Use c# and Microsoft Accelerator.
It's very easy to use, and since the VAST majority of your processing is going to occur on the GPU, the language you use is mostly irrelevant.
The main thing you need to be aware of is that the bus to the video card is very, very, very slow. So in order to get any speedup from the GPU, you'll need to send as much stuff to be processed to the video card as you can. Round-trips hurt you a lot, so minimize them any way you can get away with doing so.
I went with OpenSceneGraph.
Long ago, I tried xlib only, because at that time Motif was the only higher layer available, and it was proprietary. It was horrible. xlib has been superceded by XCB, but I wouldn't use that, not with all the other options out there today. XCB is a very low level graphics library, for drawing lines and letters in 2D. 3D graphics can be done with that, but your code would have to have all the math to transform 3D representations in your data into 2D window coordinates for XCB. LessTif is a free replacement for Motif, but by the time it was complete enough to be usable, the world was already moving on. With Wayland likely pushing X aside in the near future, XCB and xlib may not perform so well. They will continue to be supported for a while through a compatibility layer, but I think they're on the way out. Motif is also not much good these days either.
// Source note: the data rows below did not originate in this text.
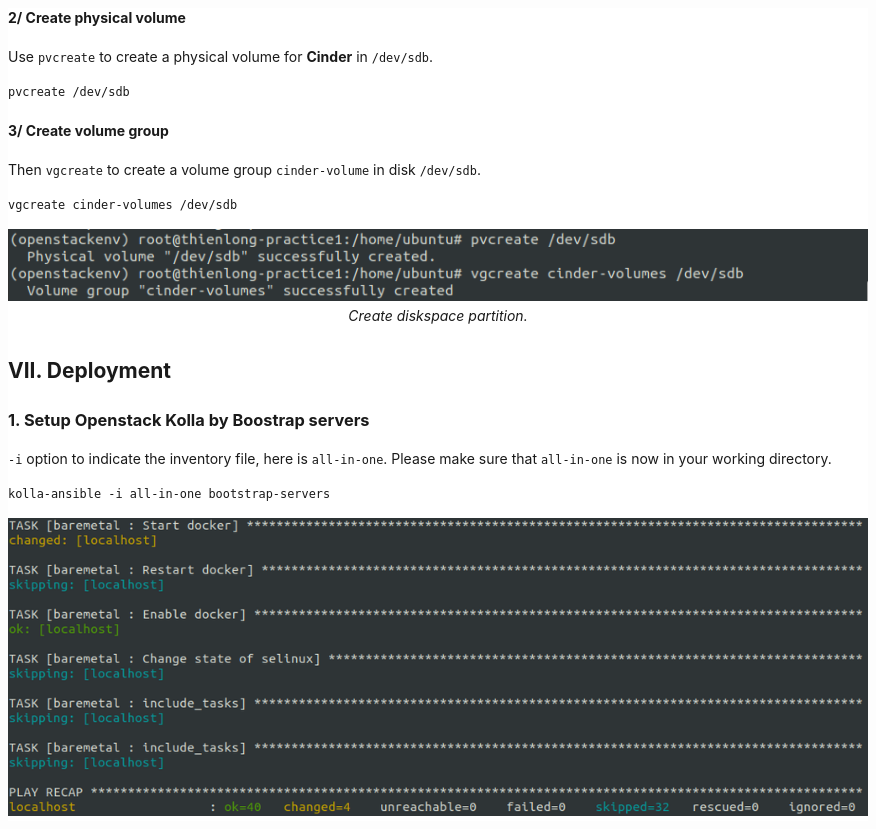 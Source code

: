 #### 2/ Create physical volume 

Use `pvcreate` to create a physical volume for **Cinder** in `/dev/sdb`.

```shell
pvcreate /dev/sdb
```

#### 3/ Create volume group

Then `vgcreate` to create a volume group `cinder-volume` in disk `/dev/sdb`.

```shell
vgcreate cinder-volumes /dev/sdb
```

<div align="center">
  <img width="1000" src="assets/setup-5.png" alt="pvcreate and vgcreate">
</div>

<div align="center">
  <i>Create diskspace partition.</i>
</div>

<a name='deployment'></a> 
## VII. Deployment

<a name='deployment-bootstrap'></a> 
### 1. Setup Openstack Kolla by Boostrap servers

`-i` option to indicate the inventory file, here is `all-in-one`. Please make sure that `all-in-one`
is now in your working directory.

```shell
kolla-ansible -i all-in-one bootstrap-servers
```

<div align="center">
  <img width="1000" src="assets/setup-6.png" alt="kolla-ansible bootstrap-servers">
</div>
For one, Motif rests on top of xlib, and if xlib goes, so does Motif. Today, we have many better libraries for interfacing with GUIs.
When OpenGL became available, I tried it. OpenGL is great for drawing simple 3D graphics, but it lacks intelligence. The easy part is that you just pass x,y,z coordinates to the library routines, and OpenGL does the rest. The bad part is that if you want to draw a fairly complicated scene, containing many objects that may be partly or completely hidden behind other objects, OpenGL has no intelligence to deal with that. It just dumbly draws everything your code tells it to draw. To speed that up, your code has to have the smarts to figure out what not to draw, so it can skip calling on OpenGL for invisible objects.
That's where a library like OpenSceneGraph comes in. Your code feeds all the info to OSG. OSG figures out visibility, then calls OpenGL accordingly.
You may need still other libraries for window management, something like FLTK. Yes, FLTK and OSG can work together.
You will also most likely be working in C/C++. OpenGL has many language bindings. But OSG is C++ and doesn't have so many. FLTK is also C++, and has even fewer bindings. Trouble with picking a language like Python for this work is that it can be difficult to find bindings for all the libraries. Even when bindings to a particular language exist, they tend to be incomplete, and don't always perfectly work around differences in data representation. Pick libraries first, then see what language bindings they all have in common, then code in one of those common languages. It's possible C/C++ will turn out to be the only language common to all the libraries.
Intellectual Property is a monopolistic, selfish, and defective concept. It is "tyranny over the mind of man"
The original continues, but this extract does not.